→ WORK INSTRUCTIONS
In full and without deviation, reproduce the records that follow.

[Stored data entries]
☆ ☆ ☆
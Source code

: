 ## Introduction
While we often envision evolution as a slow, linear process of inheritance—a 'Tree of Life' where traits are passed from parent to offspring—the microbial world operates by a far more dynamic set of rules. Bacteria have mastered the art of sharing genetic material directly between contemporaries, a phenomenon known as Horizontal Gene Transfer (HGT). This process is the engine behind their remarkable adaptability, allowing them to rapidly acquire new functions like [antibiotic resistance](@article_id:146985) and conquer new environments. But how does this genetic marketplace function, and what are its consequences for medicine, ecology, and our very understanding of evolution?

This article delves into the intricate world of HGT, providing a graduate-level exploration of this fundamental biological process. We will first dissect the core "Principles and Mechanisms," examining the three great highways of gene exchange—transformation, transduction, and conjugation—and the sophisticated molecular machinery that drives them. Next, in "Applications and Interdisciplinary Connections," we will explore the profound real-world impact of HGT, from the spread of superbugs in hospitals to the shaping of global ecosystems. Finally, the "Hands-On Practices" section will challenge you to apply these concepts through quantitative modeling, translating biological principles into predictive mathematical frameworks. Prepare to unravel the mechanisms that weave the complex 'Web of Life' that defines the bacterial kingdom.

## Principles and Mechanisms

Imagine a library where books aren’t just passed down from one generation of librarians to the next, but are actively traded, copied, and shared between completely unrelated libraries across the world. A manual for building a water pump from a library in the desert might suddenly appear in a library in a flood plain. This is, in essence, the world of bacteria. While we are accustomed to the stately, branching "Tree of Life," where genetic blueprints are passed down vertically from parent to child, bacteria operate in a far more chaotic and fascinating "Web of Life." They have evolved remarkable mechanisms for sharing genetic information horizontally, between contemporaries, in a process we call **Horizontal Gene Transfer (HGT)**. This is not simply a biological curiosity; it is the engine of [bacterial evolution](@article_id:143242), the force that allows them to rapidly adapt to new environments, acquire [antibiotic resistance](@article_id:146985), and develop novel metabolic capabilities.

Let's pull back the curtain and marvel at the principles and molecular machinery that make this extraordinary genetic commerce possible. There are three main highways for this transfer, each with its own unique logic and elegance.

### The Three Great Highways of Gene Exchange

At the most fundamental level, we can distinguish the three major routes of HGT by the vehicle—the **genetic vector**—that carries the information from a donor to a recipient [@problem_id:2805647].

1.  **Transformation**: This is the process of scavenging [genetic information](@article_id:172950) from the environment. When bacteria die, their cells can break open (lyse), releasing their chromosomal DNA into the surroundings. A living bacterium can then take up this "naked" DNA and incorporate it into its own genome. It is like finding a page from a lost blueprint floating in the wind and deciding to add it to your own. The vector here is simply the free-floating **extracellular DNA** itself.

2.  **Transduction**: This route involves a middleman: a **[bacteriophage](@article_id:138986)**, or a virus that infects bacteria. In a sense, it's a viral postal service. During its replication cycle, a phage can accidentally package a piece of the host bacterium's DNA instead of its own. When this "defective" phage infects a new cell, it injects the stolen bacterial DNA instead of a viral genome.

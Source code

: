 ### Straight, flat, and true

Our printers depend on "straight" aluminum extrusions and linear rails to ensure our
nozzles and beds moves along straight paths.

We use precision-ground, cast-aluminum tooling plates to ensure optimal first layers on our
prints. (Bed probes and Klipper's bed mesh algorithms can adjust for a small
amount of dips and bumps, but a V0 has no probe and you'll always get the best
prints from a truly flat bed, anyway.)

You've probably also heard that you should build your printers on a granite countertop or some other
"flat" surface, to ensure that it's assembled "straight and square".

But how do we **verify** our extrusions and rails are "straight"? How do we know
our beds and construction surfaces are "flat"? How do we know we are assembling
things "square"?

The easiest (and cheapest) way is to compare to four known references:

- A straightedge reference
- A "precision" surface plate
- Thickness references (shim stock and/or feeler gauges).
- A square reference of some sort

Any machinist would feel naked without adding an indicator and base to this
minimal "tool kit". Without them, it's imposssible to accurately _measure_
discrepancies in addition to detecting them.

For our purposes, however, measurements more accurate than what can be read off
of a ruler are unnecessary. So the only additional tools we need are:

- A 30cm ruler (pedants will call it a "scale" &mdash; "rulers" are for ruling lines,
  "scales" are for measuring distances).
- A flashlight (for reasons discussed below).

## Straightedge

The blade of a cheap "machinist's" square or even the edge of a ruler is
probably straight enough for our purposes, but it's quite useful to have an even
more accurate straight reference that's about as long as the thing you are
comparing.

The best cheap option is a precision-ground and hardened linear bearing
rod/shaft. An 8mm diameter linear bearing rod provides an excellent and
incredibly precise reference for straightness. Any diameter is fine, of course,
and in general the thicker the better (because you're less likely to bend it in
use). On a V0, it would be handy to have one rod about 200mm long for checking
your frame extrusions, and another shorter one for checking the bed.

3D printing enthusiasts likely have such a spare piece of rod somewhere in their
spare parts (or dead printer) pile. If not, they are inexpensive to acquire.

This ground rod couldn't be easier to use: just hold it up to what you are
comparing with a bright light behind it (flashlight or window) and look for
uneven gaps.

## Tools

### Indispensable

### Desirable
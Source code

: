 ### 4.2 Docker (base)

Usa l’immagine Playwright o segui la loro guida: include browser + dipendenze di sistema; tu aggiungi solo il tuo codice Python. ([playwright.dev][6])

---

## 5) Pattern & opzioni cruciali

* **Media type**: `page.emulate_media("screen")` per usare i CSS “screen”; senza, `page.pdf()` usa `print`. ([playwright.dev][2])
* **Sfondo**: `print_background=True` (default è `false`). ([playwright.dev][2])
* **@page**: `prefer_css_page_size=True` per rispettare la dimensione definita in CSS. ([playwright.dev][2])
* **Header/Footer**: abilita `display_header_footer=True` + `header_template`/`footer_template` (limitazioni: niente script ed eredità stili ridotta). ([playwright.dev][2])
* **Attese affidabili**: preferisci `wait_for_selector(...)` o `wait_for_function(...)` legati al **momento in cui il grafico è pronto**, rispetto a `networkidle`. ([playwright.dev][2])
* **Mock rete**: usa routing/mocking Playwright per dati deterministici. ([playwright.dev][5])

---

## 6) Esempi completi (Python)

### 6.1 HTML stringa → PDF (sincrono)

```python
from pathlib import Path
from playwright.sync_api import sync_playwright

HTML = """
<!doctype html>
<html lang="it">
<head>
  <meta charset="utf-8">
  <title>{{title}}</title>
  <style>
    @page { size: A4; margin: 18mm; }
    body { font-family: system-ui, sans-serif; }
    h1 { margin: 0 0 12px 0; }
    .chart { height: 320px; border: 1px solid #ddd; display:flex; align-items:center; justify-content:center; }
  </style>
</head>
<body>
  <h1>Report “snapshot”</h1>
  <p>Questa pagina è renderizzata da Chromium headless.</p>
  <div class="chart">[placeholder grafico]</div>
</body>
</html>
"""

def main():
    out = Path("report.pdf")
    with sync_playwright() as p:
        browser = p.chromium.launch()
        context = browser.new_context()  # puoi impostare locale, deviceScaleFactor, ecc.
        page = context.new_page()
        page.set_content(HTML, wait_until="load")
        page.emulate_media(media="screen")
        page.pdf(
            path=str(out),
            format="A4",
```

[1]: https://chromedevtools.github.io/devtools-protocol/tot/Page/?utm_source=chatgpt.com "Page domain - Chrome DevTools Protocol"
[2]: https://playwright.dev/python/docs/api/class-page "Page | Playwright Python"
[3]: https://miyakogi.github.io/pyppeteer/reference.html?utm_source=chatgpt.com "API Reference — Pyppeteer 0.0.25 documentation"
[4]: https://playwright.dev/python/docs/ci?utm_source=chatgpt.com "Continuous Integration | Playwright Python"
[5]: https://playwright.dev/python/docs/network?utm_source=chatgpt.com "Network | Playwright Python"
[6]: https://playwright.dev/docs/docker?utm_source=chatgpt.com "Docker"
☆ ☆ ☆
→ SOLUTION TO THE EXERCISE
Source code

: ## Introduction
While we often envision evolution as a slow, linear process of inheritance—a 'Tree of Life' where traits are passed from parent to offspring—the microbial world operates by a far more dynamic set of rules. Bacteria have mastered the art of sharing genetic material directly between contemporaries, a phenomenon known as Horizontal Gene Transfer (HGT). This process is the engine behind their remarkable adaptability, allowing them to rapidly acquire new functions like [antibiotic resistance](@article_id:146985) and conquer new environments. But how does this genetic marketplace function, and what are its consequences for medicine, ecology, and our very understanding of evolution?

This article delves into the intricate world of HGT, providing a graduate-level exploration of this fundamental biological process. We will first dissect the core "Principles and Mechanisms," examining the three great highways of gene exchange—transformation, transduction, and conjugation—and the sophisticated molecular machinery that drives them. Next, in "Applications and Interdisciplinary Connections," we will explore the profound real-world impact of HGT, from the spread of superbugs in hospitals to the shaping of global ecosystems. Finally, the "Hands-On Practices" section will challenge you to apply these concepts through quantitative modeling, translating biological principles into predictive mathematical frameworks. Prepare to unravel the mechanisms that weave the complex 'Web of Life' that defines the bacterial kingdom.

## Principles and Mechanisms

Imagine a library where books aren’t just passed down from one generation of librarians to the next, but are actively traded, copied, and shared between completely unrelated libraries across the world. A manual for building a water pump from a library in the desert might suddenly appear in a library in a flood plain. This is, in essence, the world of bacteria. While we are accustomed to the stately, branching "Tree of Life," where genetic blueprints are passed down vertically from parent to child, bacteria operate in a far more chaotic and fascinating "Web of Life." They have evolved remarkable mechanisms for sharing genetic information horizontally, between contemporaries, in a process we call **Horizontal Gene Transfer (HGT)**. This is not simply a biological curiosity; it is the engine of [bacterial evolution](@article_id:143242), the force that allows them to rapidly adapt to new environments, acquire [antibiotic resistance](@article_id:146985), and develop novel metabolic capabilities.

Let's pull back the curtain and marvel at the principles and molecular machinery that make this extraordinary genetic commerce possible. There are three main highways for this transfer, each with its own unique logic and elegance.

### The Three Great Highways of Gene Exchange

At the most fundamental level, we can distinguish the three major routes of HGT by the vehicle—the **genetic vector**—that carries the information from a donor to a recipient [@problem_id:2805647].

1.  **Transformation**: This is the process of scavenging [genetic information](@article_id:172950) from the environment. When bacteria die, their cells can break open (lyse), releasing their chromosomal DNA into the surroundings. A living bacterium can then take up this "naked" DNA and incorporate it into its own genome. It is like finding a page from a lost blueprint floating in the wind and deciding to add it to your own. The vector here is simply the free-floating **extracellular DNA** itself.

2.  **Transduction**: This route involves a middleman: a **[bacteriophage](@article_id:138986)**, or a virus that infects bacteria. In a sense, it's a viral postal service. During its replication cycle, a phage can accidentally package a piece of the host bacterium's DNA instead of its own. When this "defective" phage infects a new cell, it injects the stolen bacterial DNA instead of a viral genome.

Source code

: ### Straight, flat, and true

Our printers depend on "straight" aluminum extrusions and linear rails to ensure our
nozzles and beds moves along straight paths.

We use precision-ground, cast-aluminum tooling plates to ensure optimal first layers on our
prints. (Bed probes and Klipper's bed mesh algorithms can adjust for a small
amount of dips and bumps, but a V0 has no probe and you'll always get the best
prints from a truly flat bed, anyway.)

You've probably also heard that you should build your printers on a granite countertop or some other
"flat" surface, to ensure that it's assembled "straight and square".

But how do we **verify** our extrusions and rails are "straight"? How do we know
our beds and construction surfaces are "flat"? How do we know we are assembling
things "square"?

The easiest (and cheapest) way is to compare to four known references:

- A straightedge reference
- A "precision" surface plate
- Thickness references (shim stock and/or feeler gauges).
- A square reference of some sort

Any machinist would feel naked without adding an indicator and base to this
minimal "tool kit". Without them, it's imposssible to accurately _measure_
discrepancies in addition to detecting them.

For our purposes, however, measurements more accurate than what can be read off
of a ruler are unnecessary. So the only additional tools we need are:

- A 30cm ruler (pedants will call it a "scale" &mdash; "rulers" are for ruling lines,
  "scales" are for measuring distances).
- A flashlight (for reasons discussed below).

## Straightedge

The blade of a cheap "machinist's" square or even the edge of a ruler is
probably straight enough for our purposes, but it's quite useful to have an even
more accurate straight reference that's about as long as the thing you are
comparing.

The best cheap option is a precision-ground and hardened linear bearing
rod/shaft. An 8mm diameter linear bearing rod provides an excellent and
incredibly precise reference for straightness. Any diameter is fine, of course,
and in general the thicker the better (because you're less likely to bend it in
use). On a V0, it would be handy to have one rod about 200mm long for checking
your frame extrusions, and another shorter one for checking the bed.

3D printing enthusiasts likely have such a spare piece of rod somewhere in their
spare parts (or dead printer) pile. If not, they are inexpensive to acquire.

This ground rod couldn't be easier to use: just hold it up to what you are
comparing with a bright light behind it (flashlight or window) and look for
uneven gaps.

## Tools

### Indispensable

### Desirable
Source code

: ### 4.2 Docker (base)

Usa l’immagine Playwright o segui la loro guida: include browser + dipendenze di sistema; tu aggiungi solo il tuo codice Python. ([playwright.dev][6])

---

## 5) Pattern & opzioni cruciali

* **Media type**: `page.emulate_media("screen")` per usare i CSS “screen”; senza, `page.pdf()` usa `print`. ([playwright.dev][2])
* **Sfondo**: `print_background=True` (default è `false`). ([playwright.dev][2])
* **@page**: `prefer_css_page_size=True` per rispettare la dimensione definita in CSS. ([playwright.dev][2])
* **Header/Footer**: abilita `display_header_footer=True` + `header_template`/`footer_template` (limitazioni: niente script ed eredità stili ridotta). ([playwright.dev][2])
* **Attese affidabili**: preferisci `wait_for_selector(...)` o `wait_for_function(...)` legati al **momento in cui il grafico è pronto**, rispetto a `networkidle`. ([playwright.dev][2])
* **Mock rete**: usa routing/mocking Playwright per dati deterministici. ([playwright.dev][5])

---

## 6) Esempi completi (Python)

### 6.1 HTML stringa → PDF (sincrono)

```python
from pathlib import Path
from playwright.sync_api import sync_playwright

HTML = """
<!doctype html>
<html lang="it">
<head>
  <meta charset="utf-8">
  <title>{{title}}</title>
  <style>
    @page { size: A4; margin: 18mm; }
    body { font-family: system-ui, sans-serif; }
    h1 { margin: 0 0 12px 0; }
    .chart { height: 320px; border: 1px solid #ddd; display:flex; align-items:center; justify-content:center; }
  </style>
</head>
<body>
  <h1>Report “snapshot”</h1>
  <p>Questa pagina è renderizzata da Chromium headless.</p>
  <div class="chart">[placeholder grafico]</div>
</body>
</html>
"""

def main():
    out = Path("report.pdf")
    with sync_playwright() as p:
        browser = p.chromium.launch()
        context = browser.new_context()  # puoi impostare locale, deviceScaleFactor, ecc.
        page = context.new_page()
        page.set_content(HTML, wait_until="load")
        page.emulate_media(media="screen")
        page.pdf(
            path=str(out),
            format="A4",
```

[1]: https://chromedevtools.github.io/devtools-protocol/tot/Page/?utm_source=chatgpt.com "Page domain - Chrome DevTools Protocol"
[2]: https://playwright.dev/python/docs/api/class-page "Page | Playwright Python"
[3]: https://miyakogi.github.io/pyppeteer/reference.html?utm_source=chatgpt.com "API Reference — Pyppeteer 0.0.25 documentation"
[4]: https://playwright.dev/python/docs/ci?utm_source=chatgpt.com "Continuous Integration | Playwright Python"
[5]: https://playwright.dev/python/docs/network?utm_source=chatgpt.com "Network | Playwright Python"
[6]: https://playwright.dev/docs/docker?utm_source=chatgpt.com "Docker"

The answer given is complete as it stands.